PROBLEM: Each line with the string "DEVELOPMENTS" is to be copied from the records below.
+ + + + + + +
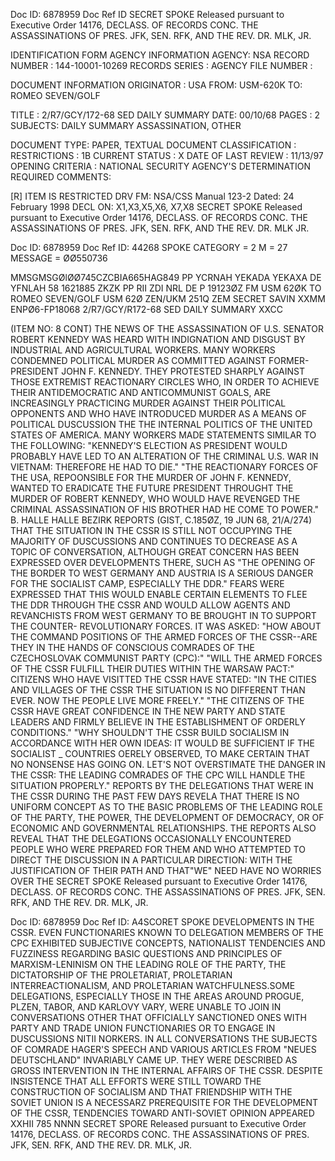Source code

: Doc ID: 6878959 Doc Ref ID SECRET SPOKE
Released pursuant to Executive Order 14176, DECLASS. OF RECORDS CONC. THE ASSASSINATIONS OF PRES. JFK, SEN.
RFK, AND THE REV. DR. MLK, JR.

IDENTIFICATION FORM
AGENCY INFORMATION
AGENCY: NSA
RECORD NUMBER : 144-10001-10269
RECORDS SERIES :
AGENCY FILE NUMBER :

DOCUMENT INFORMATION
ORIGINATOR : USA
FROM: USM-620K
TO: ROMEO SEVEN/GOLF

TITLE :
2/R7/GCY/172-68 SED DAILY SUMMARY
DATE: 00/10/68
PAGES : 2
SUBJECTS:
DAILY SUMMARY
ASSASSINATION, OTHER

DOCUMENT TYPE: PAPER, TEXTUAL DOCUMENT
CLASSIFICATION :
RESTRICTIONS : 1B
CURRENT STATUS : X
DATE OF LAST REVIEW : 11/13/97
OPENING CRITERIA :
NATIONAL SECURITY AGENCY'S DETERMINATION REQUIRED
COMMENTS:

[R] ITEM IS RESTRICTED
DRV FM: NSA/CSS Manual 123-2
Dated: 24 February 1998
DECL ON: X1,X3,X5,X6, X7,X8
SECRET SPOKE
Released pursuant to Executive Order 14176, DECLASS. OF RECORDS CONC. THE ASSASSINATIONS OF PRES. JFK, SEN.
RFK, AND THE REV. DR. MLK JR.

Doc ID: 6878959 Doc Ref ID: 44268 SPOKE
CATEGORY = 2 M = 27
MESSAGE = ØØ550736

MMSGMSGØlØØ745CZCBIA665HAG849
PP YCRNAH YEKADA YEKAXA DE
YFNLAH 58 1621885
ZKZK PP RII ZDI NRL DE
P 19123ØZ
FM USM 62ØK
TO ROMEO SEVEN/GOLF USM 62Ø ZEN/UKM 251Q
ZEM
SECRET SAVIN
XXMM
ENPØ6-FP18068 2/R7/GCY/R172-68 SED DAILY SUMMARY
XXCC

(ITEM NO: 8 CONT) THE NEWS OF THE ASSASSINATION OF U.S. SENATOR ROBERT KENNEDY
WAS HEARD WITH INDIGNATION AND DISGUST BY INDUSTRIAL AND AGRICULTURAL WORKERS.
MANY WORKERS CONDEMNED POLITICAL MURDER AS COMMITTED AGAINST FORMER-PRESIDENT
JOHN F. KENNEDY. THEY PROTESTED SHARPLY AGAINST THOSE EXTREMIST REACTIONARY
CIRCLES WHO, IN ORDER TO ACHIEVE THEIR ANTIDEMOCRATIC AND ANTICOMMUNIST GOALS,
ARE INCREASINGLY PRACTICING MURDER AGAINST THEIR POLITICAL OPPONENTS AND WHO
HAVE INTRODUCED MURDER AS A MEANS OF POLITICAL DUSCUSSION THE THE INTERNAL
POLITICS OF THE UNITED STATES OF AMERICA. MANY WORKERS MADE STATEMENTS SIMILAR
TO THE FOLLOWING: "KENNEDY'S ELECTION AS PRESIDENT WOULD PROBABLY HAVE LED TO
AN ALTERATION OF THE CRIMINAL U.S. WAR IN VIETNAM: THEREFORE HE HAD TO DIE."
"THE REACTIONARY FORCES OF THE USA, REPOONSIBLE FOR THE MURDER OF JOHN F.
KENNEDY, WANTED TO ERADICATE THE FUTURE PRESIDENT THROUGHT THE MURDER OF ROBERT
KENNEDY, WHO WOULD HAVE REVENGED THE CRIMINAL ASSASSINATION OF HIS BROTHER HAD
HE COME TO POWER." B. HALLE HALLE BEZIRK REPORTS (GIST, C.185ØZ, 19 JUN 68,
21/A/274) THAT THE SITUATION IN THE CSSR IS STILL NOT OCCUPYING THE MAJORITY OF
DUSCUSSIONS AND CONTINUES TO DECREASE AS A TOPIC OF CONVERSATION, ALTHOUGH
GREAT CONCERN HAS BEEN EXPRESSED OVER DEVELOPMENTS THERE, SUCH AS "THE OPENING
OF THE BORDER TO WEST GERMANY AND AUSTRIA IS A SERIOUS DANGER FOR THE SOCIALIST
CAMP, ESPECIALLY THE DDR." FEARS WERE EXPRESSED THAT THIS WOULD ENABLE CERTAIN
ELEMENTS TO FLEE THE DDR THROUGH THE CSSR AND WOULD ALLOW AGENTS AND
REVANCHISTS FROM WEST GERMANY TO BE BROUGHT IN TO SUPPORT THE COUNTER-
REVOLUTIONARY FORCES. IT WAS ASKED: "HOW ABOUT THE COMMAND POSITIONS OF THE
ARMED FORCES OF THE CSSR--ARE THEY IN THE HANDS OF CONSCIOUS COMRADES OF THE
CZECHOSLOVAK COMMUNIST PARTY (CPC):" "WILL THE ARMED FORCES OF THE CSSR FULFILL
THEIR DUTIES WITHIN THE WARSAW PACT:" CITIZENS WHO HAVE VISITTED THE CSSR HAVE
STATED: "IN THE CITIES AND VILLAGES OF THE CSSR THE SITUATION IS NO DIFFERENT
THAN EVER. NOW THE PEOPLE LIVE MORE FREELY." "THE CITIZENS OF THE CSSR HAVE
GREAT CONFIDENCE IN THE NEW PARTY AND STATE LEADERS AND FIRMLY BELIEVE IN THE
ESTABLISHMENT OF ORDERLY CONDITIONS." "WHY SHOULDN'T THE CSSR BUILD SOCIALISM
IN ACCORDANCE WITH HER OWN IDEAS: IT WOULD BE SUFFICIENT IF THE SOCIALIST
_ COUNTRIES OERELY OBSERVED, TO MAKE CERTAIN THAT NO NONSENSE HAS GOING ON. LET'S
NOT OVERSTIMATE THE DANGER IN THE CSSR: THE LEADING COMRADES OF THE CPC WILL
HANDLE THE SITUATION PROPERLY." REPORTS BY THE DELEGATIONS THAT WERE IN THE
CSSR DURING THE PAST FEW DAYS REVELA THAT THERE IS NO UNIFORM CONCEPT AS TO THE
BASIC PROBLEMS OF THE LEADING ROLE OF THE PARTY, THE POWER, THE DEVELOPMENT OF
DEMOCRACY, OR OF ECONOMIC AND GOVERNMENTAL RELATIONSHIPS. THE REPORTS ALSO
REVEAL THAT THE DELEGATIONS OCCASIONALLY ENCOUNTERED PEOPLE WHO WERE PREPARED
FOR THEM AND WHO ATTEMPTED TO DIRECT THE DISCUSSION IN A PARTICULAR DIRECTION:
WITH THE JUSTIFICATION OF THEIR PATH AND THAT"WE" NEED HAVE NO WORRIES OVER THE
SECRET SPOKE
Released pursuant to Executive Order 14176, DECLASS. OF RECORDS CONC. THE ASSASSINATIONS OF PRES. JFK, SEN. RFK, AND THE REV. DR. MLK, JR.

Doc ID: 6878959 Doc Ref ID: A4SCORET SPOKE
DEVELOPMENTS IN THE CSSR. EVEN FUNCTIONARIES KNOWN TO DELEGATION MEMBERS OF
THE CPC EXHIBITED SUBJECTIVE CONCEPTS, NATIONALIST TENDENCIES AND FUZZINESS
REGARDING BASIC QUESTIONS AND PRINCIPLES OF MARXISM-LENINISM ON THE LEADING
ROLE OF THE PARTY, THE DICTATORSHIP OF THE PROLETARIAT, PROLETARIAN
INTERREACTIONALISM, AND PROLETARIAN WATCHFULNESS.SOME DELEGATIONS, ESPECIALLY
THOSE IN THE AREAS AROUND PROGUE, PLZEN, TABOR, AND KARLOVY VARY, WERE UNABLE
TO JOIN IN CONVERSATIONS OTHER THAT OFFICIALLY SANCTIONED ONES WITH PARTY AND
TRADE UNION FUNCTIONARIES OR TO ENGAGE IN DUSCUSSIONS NITII NORKERS. IN ALL
CONVERSATIONS THE SUBJECTS OF COMRADE HAGER'S SPEECH AND VARIOUS ARTICLES FROM
"NEUES DEUTSCHLAND" INVARIABLY CAME UP. THEY WERE DESCRIBED AS GROSS
INTERVENTION IN THE INTERNAL AFFAIRS OF THE CSSR. DESPITE INSISTENCE THAT ALL
EFFORTS WERE STILL TOWARD THE CONSTRUCTION OF SOCIALISM AND THAT FRIENDSHIP
WITH THE SOVIET UNION IS A NECESSARZ PREREQUISITE FOR THE DEVELOPMENT OF THE
CSSR, TENDENCIES TOWARD ANTI-SOVIET OPINION APPEARED XXHII 785 NNNN
SECRET SPORE
Released pursuant to Executive Order 14176, DECLASS. OF RECORDS CONC. THE ASSASSINATIONS OF PRES. JFK, SEN. RFK, AND THE REV. DR. MLK, JR.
+ + + + + + +
RESULT FOR THIS TASK:
GREAT CONCERN HAS BEEN EXPRESSED OVER DEVELOPMENTS THERE, SUCH AS "THE OPENING
DEVELOPMENTS IN THE CSSR. EVEN FUNCTIONARIES KNOWN TO DELEGATION MEMBERS OF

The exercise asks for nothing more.